Check each line of the records below for the word "putFileByUri" and copy those where it appears.

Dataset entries
————————

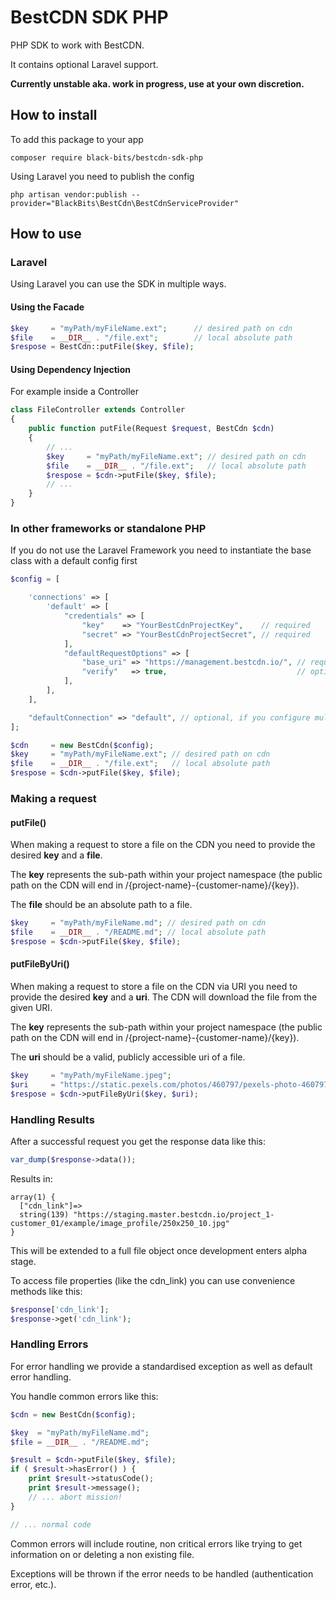 # BestCDN SDK PHP

PHP SDK to work with BestCDN.

It contains optional Laravel support.

**Currently unstable aka. work in progress, use at your own discretion.**

## How to install

To add this package to your app
```
composer require black-bits/bestcdn-sdk-php
```

Using Laravel you need to publish the config
```
php artisan vendor:publish --provider="BlackBits\BestCdn\BestCdnServiceProvider"
```

## How to use

### Laravel

Using Laravel you can use the SDK in multiple ways.

#### Using the Facade

```php
$key     = "myPath/myFileName.ext";      // desired path on cdn
$file    = __DIR__ . "/file.ext";        // local absolute path
$respose = BestCdn::putFile($key, $file); 
```




#### Using Dependency Injection

For example inside a Controller

```php
class FileController extends Controller
{
    public function putFile(Request $request, BestCdn $cdn)
    {
        // ...
        $key     = "myPath/myFileName.ext"; // desired path on cdn
        $file    = __DIR__ . "/file.ext";   // local absolute path
        $respose = $cdn->putFile($key, $file); 
        // ...
    }
}
```

### In other frameworks or standalone PHP
If you do not use the Laravel Framework you need to instantiate the base class with a default config first

```php
$config = [

    'connections' => [
        'default' => [
            "credentials" => [
                "key"    => "YourBestCdnProjectKey",    // required
                "secret" => "YourBestCdnProjectSecret", // required
            ],
            "defaultRequestOptions" => [
                "base_uri" => "https://management.bestcdn.io/", // required - e.g. sandbox(testing) or production endpoint
                "verify"   => true,                             // optional - can be set to false for local testing (does not enforce SSL verification)
            ],
        ],
    ],

    "defaultConnection" => "default", // optional, if you configure multiple connections (multiple projects/testing/production)
];

$cdn     = new BestCdn($config);
$key     = "myPath/myFileName.ext"; // desired path on cdn
$file    = __DIR__ . "/file.ext";   // local absolute path
$respose = $cdn->putFile($key, $file);
```

### Making a request

#### putFile()
When making a request to store a file on the CDN you need to provide the desired **key** and a **file**.
  
The **key** represents the sub-path within your project namespace (the public path on the CDN will end in /{project-name}-{customer-name}/{key}).

The **file** should be an absolute path to a file.

```php
$key     = "myPath/myFileName.md"; // desired path on cdn
$file    = __DIR__ . "/README.md"; // local absolute path
$respose = $cdn->putFile($key, $file);
```

#### putFileByUri()
When making a request to store a file on the CDN via URI you need to provide the desired **key** and a **uri**.
The CDN will download the file from the given URI.
  
The **key** represents the sub-path within your project namespace (the public path on the CDN will end in /{project-name}-{customer-name}/{key}).

The **uri** should be a valid, publicly accessible uri of a file.

```php
$key     = "myPath/myFileName.jpeg";                                           // desired path on cdn
$uri     = "https://static.pexels.com/photos/460797/pexels-photo-460797.jpeg"; // public uri
$respose = $cdn->putFileByUri($key, $uri);
```

### Handling Results

After a successful request you get the response data like this:
```php
var_dump($response->data());
```
Results in:
```
array(1) {
  ["cdn_link"]=>
  string(139) "https://staging.master.bestcdn.io/project_1-customer_01/example/image_profile/250x250_10.jpg"
}
```
This will be extended to a full file object once development enters alpha stage.

To access file properties (like the cdn_link) you can use convenience methods like this:
```php
$response['cdn_link'];
$response->get('cdn_link');
```
### Handling Errors

For error handling we provide a standardised exception as well as default error handling.

You handle common errors like this:

```php
$cdn = new BestCdn($config);

$key  = "myPath/myFileName.md";
$file = __DIR__ . "/README.md";

$result = $cdn->putFile($key, $file);
if ( $result->hasError() ) {
    print $result->statusCode();
    print $result->message();
    // ... abort mission!
}

// ... normal code
```

Common errors will include routine, non critical errors like trying to get information on or deleting a non existing file.

Exceptions will be thrown if the error needs to be handled (authentication error, etc.).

————————

• [Result below]
#### putFileByUri()
$respose = $cdn->putFileByUri($key, $uri);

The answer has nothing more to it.